La irrupción del “progresismo” como idea de liberación, aunque no es nueva, ha recobrado fuerza en tiempos recientes. La Internacional Progresista aupada por los sectores del “imperialismo de izquierda” de Estados Unidos que aspiran a que su país retome la senda de la “democracia” y la justicia social, a fin de hacer que el imperio sea más eficiente en su intención de avasallar al mundo, ha asumido la batuta de esta corriente.
No hay que olvidar que la idea de progreso emergió de la posibilidad que se le confiere a la transformación de la sociedad de forma paulatina. En realidad el progreso debe conducir a la liberación total del ser humano de las fuerzas que lo oprimen. En tanto no se propongan esto, resulta un concepto hueco y engañoso.

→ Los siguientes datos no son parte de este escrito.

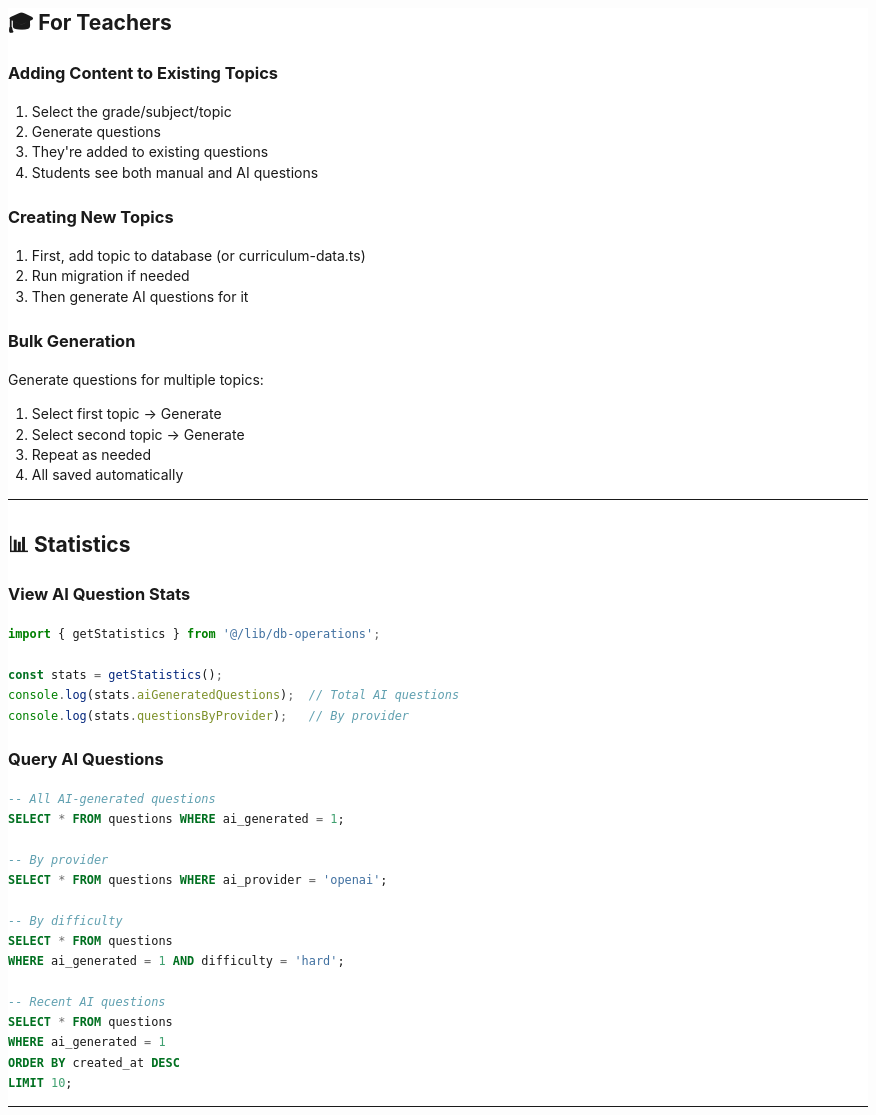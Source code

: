 
## 🎓 For Teachers

### Adding Content to Existing Topics

1. Select the grade/subject/topic
2. Generate questions
3. They're added to existing questions
4. Students see both manual and AI questions

### Creating New Topics

1. First, add topic to database (or curriculum-data.ts)
2. Run migration if needed
3. Then generate AI questions for it

### Bulk Generation

Generate questions for multiple topics:
1. Select first topic → Generate
2. Select second topic → Generate
3. Repeat as needed
4. All saved automatically

---

## 📊 Statistics

### View AI Question Stats

```typescript
import { getStatistics } from '@/lib/db-operations';

const stats = getStatistics();
console.log(stats.aiGeneratedQuestions);  // Total AI questions
console.log(stats.questionsByProvider);   // By provider
```

### Query AI Questions

```sql
-- All AI-generated questions
SELECT * FROM questions WHERE ai_generated = 1;

-- By provider
SELECT * FROM questions WHERE ai_provider = 'openai';

-- By difficulty
SELECT * FROM questions 
WHERE ai_generated = 1 AND difficulty = 'hard';

-- Recent AI questions
SELECT * FROM questions 
WHERE ai_generated = 1 
ORDER BY created_at DESC 
LIMIT 10;
```

---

La Internacional Progresista ha tenido su contraparte en América Latina y el Caribe en el “Grupo de Puebla”, en el que aunque participan destacados y honorables dirigentes políticos de la región, genera dudas por ser conducido por un mercenario chileno de muy dudosa reputación que ha hecho del “progresismo” un negocio y que de igual manera tiene cercana amistad con altos líderes del chavismo como con el ex presidente Mauricio Macri. Sospechosamente, en ninguna de las dos instancias participan cubanos, venezolanos o nicaragüenses.
Una vez más está planteada la disputa ideológica en torno al camino que habrá de recorrer América Latina y el Caribe. Nos conformamos con el “mal menor” o somos capaces de construir una fuerza política y social que produzca los cambios profundos que la sociedad necesita. En vez de contentarse con lo que se pueda hacer “en la medida de lo posible”, se debe trabajar para transformar lo imposible en realidad. Como dije en un artículo anterior citando a un amigo, al “mal menor” hay que oponerle el “bien mayor”.
Eso significa que nuestro esfuerzo debe ir encaminado a jugar en nuestra cancha, no en la que el enemigo nos imponga. En momentos en que muchos no quieren asumir posición y la política se pretende definir entre centroderecha, centroizquierda o centro, es responsabilidad de los sectores más avanzados de la sociedad de construir el nuevo escenario de combate como ha ocurrido en las calles de Chile y de Colombia.
No está en el progresismo el futuro liberador de los pueblos. Está y seguirá estando en la revolución. Entiendo que en el camino de la victoria se deben hacer alianzas tácticas para sumar esfuerzos, pero ellas solo tendrán ese carácter si se asumen desde la hegemonía y el poder. Cualquier alianza construida desde la debilidad o la subordinación, conduce a supeditar los intereses populares a otros, de sectores o grupos minoritarios.
Es de esperar que quienes asumen estas posiciones mediadoras entiendan la diferencia entre los conceptos de estrategia y táctica y los apliquen correctamente sin olvidar que equivocarse en la aplicación de los mismos, conduce a errores dolorosos y de dimensiones impensadas para el movimiento popular.